This example describes how to reload the IWDG counter and to simulate a
software fault by generating an MCU IWDG reset when a programmed time
period has elapsed. 

At the beginning of the main program the HAL_Init() function is called to reset 
all the peripherals, initialize the Flash interface and the systick.
Then the SystemClock_Config() function is used to configure the system
clock (SYSCLK) to run at 120 MHz.

The IWDG peripheral configuration is ensured by the HAL_IWDG_Init() function.
This later is calling the HAL_IWDG_MspInit()function which core is implementing
the configuration of the needed IWDG resources according to the used hardware (CLOCK, 
GPIO, DMA and NVIC).

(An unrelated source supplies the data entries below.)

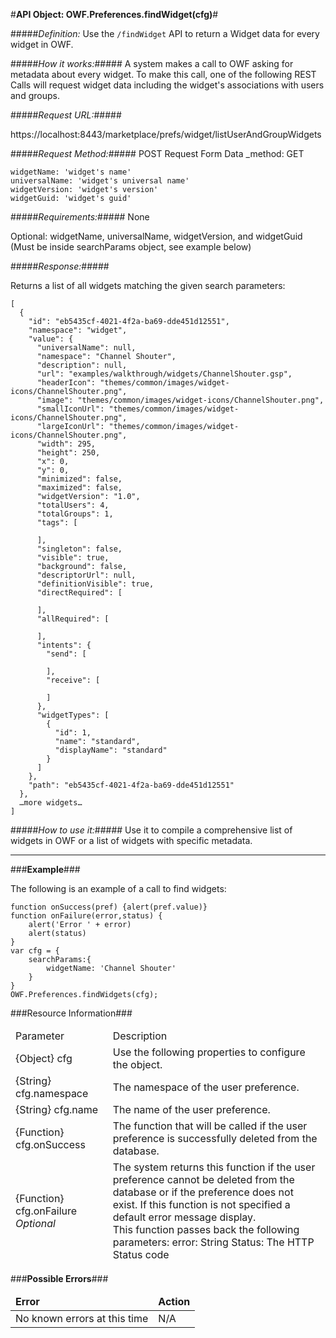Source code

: #<b>API Object: OWF.Preferences.findWidget(cfg)</b>#

#####<i>Definition:</i> 
Use the `/findWidget` API to return a Widget data for every widget in OWF. 
 

#####<i>How it works:</i>#####
A system makes a call to OWF asking for metadata about every widget. To make this call, one of the following REST Calls will request widget data including the widget's associations with users and groups.  

#####<i>Request URL:</i>#####

https://localhost:8443/marketplace/prefs/widget/listUserAndGroupWidgets

#####<i>Request Method:</i>#####
POST 
Request Form Data 
_method: GET 

    widgetName: 'widget's name'
    universalName: 'widget's universal name'
    widgetVersion: 'widget's version'
    widgetGuid: 'widget's guid'



#####<i>Requirements:</i>#####
None 

Optional: widgetName, universalName, widgetVersion, and widgetGuid (Must be inside searchParams object, see example below)

#####<i>Response:</i>#####

Returns a list of all widgets matching the given search parameters:

    [
      {
        "id": "eb5435cf-4021-4f2a-ba69-dde451d12551",
        "namespace": "widget",
        "value": {
          "universalName": null,
          "namespace": "Channel Shouter",
          "description": null,
          "url": "examples/walkthrough/widgets/ChannelShouter.gsp",
          "headerIcon": "themes/common/images/widget-icons/ChannelShouter.png",
          "image": "themes/common/images/widget-icons/ChannelShouter.png",
          "smallIconUrl": "themes/common/images/widget-icons/ChannelShouter.png",
          "largeIconUrl": "themes/common/images/widget-icons/ChannelShouter.png",
          "width": 295,
          "height": 250,
          "x": 0,
          "y": 0,
          "minimized": false,
          "maximized": false,
          "widgetVersion": "1.0",
          "totalUsers": 4,
          "totalGroups": 1,
          "tags": [
            
          ],
          "singleton": false,
          "visible": true,
          "background": false,
          "descriptorUrl": null,
          "definitionVisible": true,
          "directRequired": [
            
          ],
          "allRequired": [
            
          ],
          "intents": {
            "send": [
              
            ],
            "receive": [
              
            ]
          },
          "widgetTypes": [
            {
              "id": 1,
              "name": "standard",
              "displayName": "standard"
            }
          ]
        },
        "path": "eb5435cf-4021-4f2a-ba69-dde451d12551"
      },
      …more widgets…
    ]




#####<i>How to use it:</i>#####
Use it to compile a comprehensive list of widgets in OWF or a list of widgets with specific metadata.  

<hr>
###<b>Example</b>###


The following is an example of a call to find widgets:

    function onSuccess(pref) {alert(pref.value)}
    function onFailure(error,status) {
    	alert('Error ' + error)
    	alert(status)
    }
    var cfg = {
    	searchParams:{
    		widgetName: 'Channel Shouter'
    	}
    }
    OWF.Preferences.findWidgets(cfg);




###Resource Information###
<table style="width:100%">
  <thead>
    <td>Parameter</td>
    <td>Description</td
  </thead>
  <tr>
    <td>{Object} cfg</td>
    <td>Use the following properties to configure the object.</td> 
    </tr>
  <tr>
    <td>{String} cfg.namespace</td>
    <td>The namespace of the user preference.</td> 
  </tr>
  <tr>
    <td>{String} cfg.name</td>
    <td>The name of the user preference.</td> 
  </tr>
  <tr>
    <td>{Function} cfg.onSuccess</td>
    <td>The function that will be called if the user preference is successfully deleted from the database.</td> 
  </tr>
  <tr>
    <td>{Function} cfg.onFailure <i>Optional</i></td>
    <td>The system returns this function if the user preference cannot be deleted from the database or if the preference does not exist. If this function is not specified a default error message display.<br> 
    This function passes back the following parameters: error: String
    Status: The HTTP Status code</td> 
  </tr>
</table>


###<b>Possible Errors</b>###
<table style="width:100%">
  <thead>
    <td><b>Error</b></td>
    <td><b>Action</b></td>
  </thead>
  <tr>
    <td>No known errors at this time
</td>
    <td>N/A</td> 
  </tr> 
</table>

You may update this function to change IWDG configuration.

The IWDG timeout is set to 250 ms (the timeout may vary due to LSI frequency 
dispersion).

First, the TIM5 timer is configured to measure the LSI frequency as the 
LSI is internally connected to TIM5 CH4, in order to adjust the IWDG clock.

The LSI measurement using the TIM5 is described below:
  - Configure the TIM5 to remap internally the TIM5 CH4 Input Capture to the LSI
    clock output.
  - Enable the TIM5 Input Capture interrupt: after one cycle of LSI clock, the
    period value is stored in a variable and compared to the HCLK clock to get
    its real value. 

Then, the IWDG reload counter is configured as below to obtain 250 ms according 
to the measured LSI frequency after setting the prescaler value:
  
    IWDG counter clock Frequency = LSI Frequency / Prescaler value

The IWDG reload counter is refreshed each 240 ms in the main program infinite 
loop to prevent a IWDG reset.
  
LED2 is also toggled each 240 ms indicating that the program is running.

An EXTI Line is connected to a GPIO pin, and configured to generate an interrupt
on the rising edge of the signal.

The EXTI Line is used to simulate a software failure: once the EXTI Line event 
occurs, by pressing the Tamper push-button(PC.13), the corresponding interrupt  
is served. 

In the ISR, a write to invalid address generates a Hardfault exception 
containing an infinite loop and preventing to return to main program (the IWDG 
reload counter is not refreshed).
As a result, when the IWDG counter reaches 00h, the IWDG reset occurs.
  
If the IWDG reset is generated, after the system resumes from reset, LED1 turns ON.
If the EXTI Line event does not occur, the IWDG counter is indefinitely refreshed
in the main program infinite loop, and there is no IWDG reset.

LED3 will turn ON, if any error is occurred.


@note Care must be taken when using HAL_Delay(), this function provides accurate delay (in milliseconds)
      based on variable incremented in SysTick ISR. This implies that if HAL_Delay() is called from
      a peripheral ISR process, then the SysTick interrupt must have higher priority (numerically lower)
      than the peripheral interrupt. Otherwise the caller ISR process will be blocked.
      To change the SysTick interrupt priority you have to use HAL_NVIC_SetPriority() function.
      
@note The application needs to ensure that the SysTick time base is always set to 1 millisecond
      to have correct HAL operation.


@par Directory contents 
 
  - IWDG/IWDG_Example/Inc/stm32f2xx_hal_conf.h    HAL configuration file
  - IWDG/IWDG_Example/Inc/stm32f2xx_it.h          Interrupt handlers header file
  - IWDG/IWDG_Example/Inc/main.h                  Main program header file
  - IWDG/IWDG_Example/Src/stm32f2xx_it.c          Interrupt handlers
  - IWDG/IWDG_Example/Src/main.c                  Main program
  - IWDG/IWDG_Example/Src/stm32f2xx_hal_msp.c     HAL MSP module 
  - IWDG/IWDG_Example/Src/system_stm32f2xx.c      STM32F2xx system clock configuration file

     
@par Hardware and Software environment

  - This example runs on STM32F207xx/217xx device.
  
  - This example has been tested with STMicroelectronics STM322xG-EVAL 
    evaluation boards and can be easily tailored to any other supported device 
    and development board.


@par How to use it ? 

In order to make the program work, you must do the following :
 - Open your preferred toolchain 
 - Rebuild all files and load your image into target memory
 - Run the example
   

 */